» **Exercise instructions**
Write out, word for word, every line from the one where "2: Manipulando elementos" occurs to the final line of the entries, and nothing beyond them.

» **Data to examine**

□ □ □ □ □ □ □

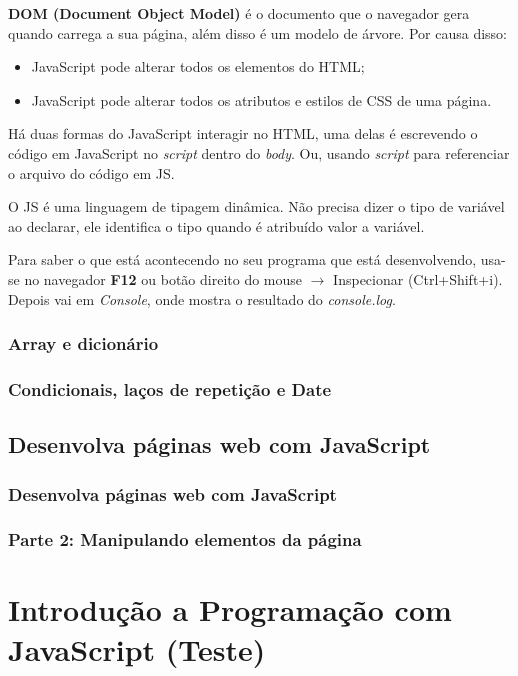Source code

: \documentclass[12pt,a4paper]{article}
\begin{document}
	\textbf{DOM (Document Object Model)} é o documento que o navegador gera quando carrega a sua página, além disso é um modelo de árvore. Por causa disso:
	
	\begin{itemize}
		\item JavaScript pode alterar todos os elementos do HTML;
		\item JavaScript pode alterar todos os atributos e estilos de CSS de uma página.
	\end{itemize}

	Há duas formas do JavaScript interagir no HTML, uma delas é escrevendo o código em JavaScript no \textit{script} dentro do \textit{body}. Ou, usando \textit{script} para referenciar o arquivo do código em JS.
	
	O JS é uma linguagem de tipagem dinâmica. Não precisa dizer o tipo de variável ao declarar, ele identifica o tipo quando é atribuído valor a variável.
	
	Para saber o que está acontecendo no seu programa que está desenvolvendo, usa-se no navegador \textbf{F12} ou botão direito do mouse $\rightarrow$ Inspecionar (Ctrl+Shift+i). Depois vai em \textit{Console}, onde mostra o resultado do \textit{console.log}.
	
	\subsubsection{Array e dicionário}
	
	\subsubsection{Condicionais, laços de repetição e Date}
	
	
	\subsection{Desenvolva páginas web com JavaScript}
	\subsubsection{Desenvolva páginas web com JavaScript}
	
	\subsubsection{Parte 2: Manipulando elementos da página}
	
	
	
	\section{Introdução a Programação com JavaScript (Teste)}
	
\end{document}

□ □ □ □ □ □ □

» **Problem solution**
	\subsubsection{Parte 2: Manipulando elementos da página}
	
	
	
	\section{Introdução a Programação com JavaScript (Teste)}
	
\end{document}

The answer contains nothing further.